Un invito, quindi, a fare figli sì da avere braccia per la terra propria e, comunque, della patria, visto che la gratuità è solo di 20 anni. Tre figli. Mica uno scherzo, visto che queste braccia dovrebbero diventare ufficialmente disponibili per la terra patria solo a partire dalla fine della scuola dell’obbligo, e quindi fino ad allora sul groppone delle giovani famiglie agricole che, va bene le concessioni gratuite, ma lavorare la terra – almeno ai presunti livelli aziendali modesti che vengono coinvolti da questo provvedimento – non è una passeggiata. Non si può non pensare, per esempio, a lavoratori agricoli da assumere (non a due euro l’ora…) tra i migranti, quelli che già ci sono e quelli che potrebbero essere chiamati alla bisogna. Ma lo pensiamo solo noi, che abbiamo fatto le premesse di prima su demografia e migrazioni? Sembra di sì. Sembra proprio che avere una visione di insieme anche per la demografia e per le migrazioni, in un mondo di comunicazioni globali e di economie altrettanto globali (qualcuno vuole rinunciare, per esempio, a quelle confezioni di 100 cucchiaini di plastica che, fatti in un qualche Paese dell’Asia, i nostri supermercati vendono a 0,80 euro?), non vada per la maggiora. Noi siamo abituati a fare 2+2=4 e non ci piace che al nostro “4” ci venga invece proposto un “vedremo” (che è una delle tipiche allocuzioni che sembra caratterizzino la cultura italiana, inclusa quella economica, nel mondo).

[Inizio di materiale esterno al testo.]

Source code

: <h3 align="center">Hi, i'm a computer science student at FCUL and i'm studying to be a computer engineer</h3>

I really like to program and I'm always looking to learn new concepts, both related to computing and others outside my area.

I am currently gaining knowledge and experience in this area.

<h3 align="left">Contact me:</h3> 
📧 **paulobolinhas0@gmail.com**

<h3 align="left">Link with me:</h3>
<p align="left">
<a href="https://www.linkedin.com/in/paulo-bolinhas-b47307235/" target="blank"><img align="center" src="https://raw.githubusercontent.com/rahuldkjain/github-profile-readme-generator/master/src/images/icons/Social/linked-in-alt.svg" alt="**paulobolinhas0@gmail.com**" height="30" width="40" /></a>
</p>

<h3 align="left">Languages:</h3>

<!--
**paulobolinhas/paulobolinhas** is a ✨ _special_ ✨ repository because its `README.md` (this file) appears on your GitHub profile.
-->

Le proposte che ignorano gli aspetti demografici e che – come nel caso dei tre figli che abbiamo riportato – aggravano la situazione, fanno parte di una cultura e di una pratica che si chiama nazionalismo. Già ampiamente sperimentato nei secoli passati (essenzialmente Ottocento e Novecento) e che ci ha portato a non pochi disastri, anche umani. In qualche modo l’Italia ha cercato di andare oltre facendosi promotrice di quella che oggi è l’Unione Europea, su cui c’è ancora molto da lavorare perché si passi da una confederazione di diversi col potere di veto ad una federazione di diversi con intenti comuni amministrati da istituzioni popolarmente rappresentative dei cittadini e non degli Stati. Bene: il provvedimento dei tre figli proposto dalla manovra 2019, non solo va in disaccordo coi nostri diretti e privati interessi, ma anche con quelli di istituzioni come l’UE e l’ONU.
Dove quest’ultima non perde mai occasione di ricordarci che la popolazione mondiale sta esplodendo, e che le politiche per contenerla e far sì che chi già esiste non sia un pericolo per i propri simili sono insufficienti e dannose.